> **Exercise aim**:
In the listing below, count the lines containing the string "logarithmic". Reply with that number only.

> **Entries provided**:
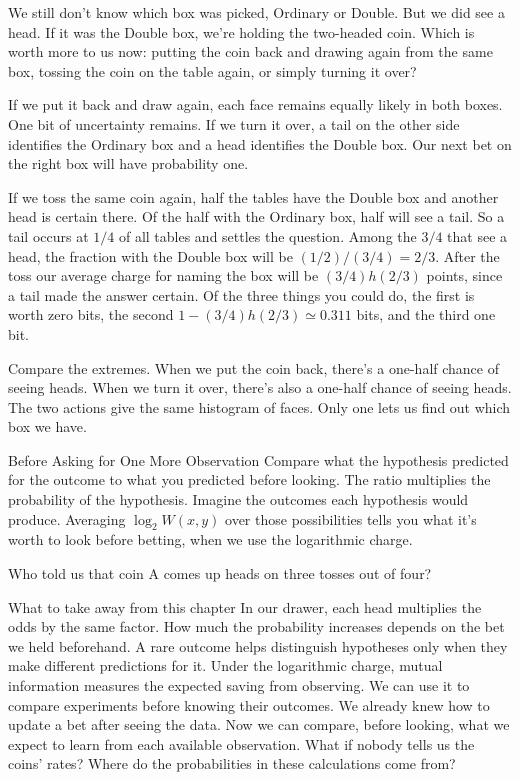 We still don't know which box was picked, Ordinary or Double. But we did see a head. If it was the Double box, we're holding the two-headed coin. Which is worth more to us now: putting the coin back and drawing again from the same box, tossing the coin on the table again, or simply turning it over?

If we put it back and draw again, each face remains equally likely in both boxes. One bit of uncertainty remains. If we turn it over, a tail on the other side identifies the Ordinary box and a head identifies the Double box. Our next bet on the right box will have probability one.

If we toss the same coin again, half the tables have the Double box and another head is certain there. Of the half with the Ordinary box, half will see a tail. So a tail occurs at $1/4$ of all tables and settles the question. Among the $3/4$ that see a head, the fraction with the Double box will be $(1/2)/(3/4)=2/3$. After the toss our average charge for naming the box will be $(3/4)h(2/3)$ points, since a tail made the answer certain. Of the three things you could do, the first is worth zero bits, the second $1-(3/4)h(2/3)\simeq0.311$ bits, and the third one bit.

Compare the extremes. When we put the coin back, there's a one-half chance of seeing heads. When we turn it over, there's also a one-half chance of seeing heads. The two actions give the same histogram of faces. Only one lets us find out which box we have.

\begin{quadro}{Before Asking for One More Observation}
 Compare what the hypothesis predicted for the outcome to what you predicted before looking. The ratio multiplies the probability of the hypothesis.
 Imagine the outcomes each hypothesis would produce. Averaging $\log_2 W(x,y)$ over those possibilities tells you what it's worth to look before betting, when we use the logarithmic charge.
\end{quadro}

Who told us that coin A comes up heads on three tosses out of four?

\begin{quadro}{What to take away from this chapter}
 In our drawer, each head multiplies the odds by the same factor. How much the probability increases depends on the bet we held beforehand.
 A rare outcome helps distinguish hypotheses only when they make different predictions for it.
 Under the logarithmic charge, mutual information measures the expected saving from observing. We can use it to compare experiments before knowing their outcomes.
 We already knew how to update a bet after seeing the data. Now we can compare, before looking, what we expect to learn from each available observation.
 What if nobody tells us the coins' rates? Where do the probabilities in these calculations come from?
\end{quadro}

> **Finished task**:
2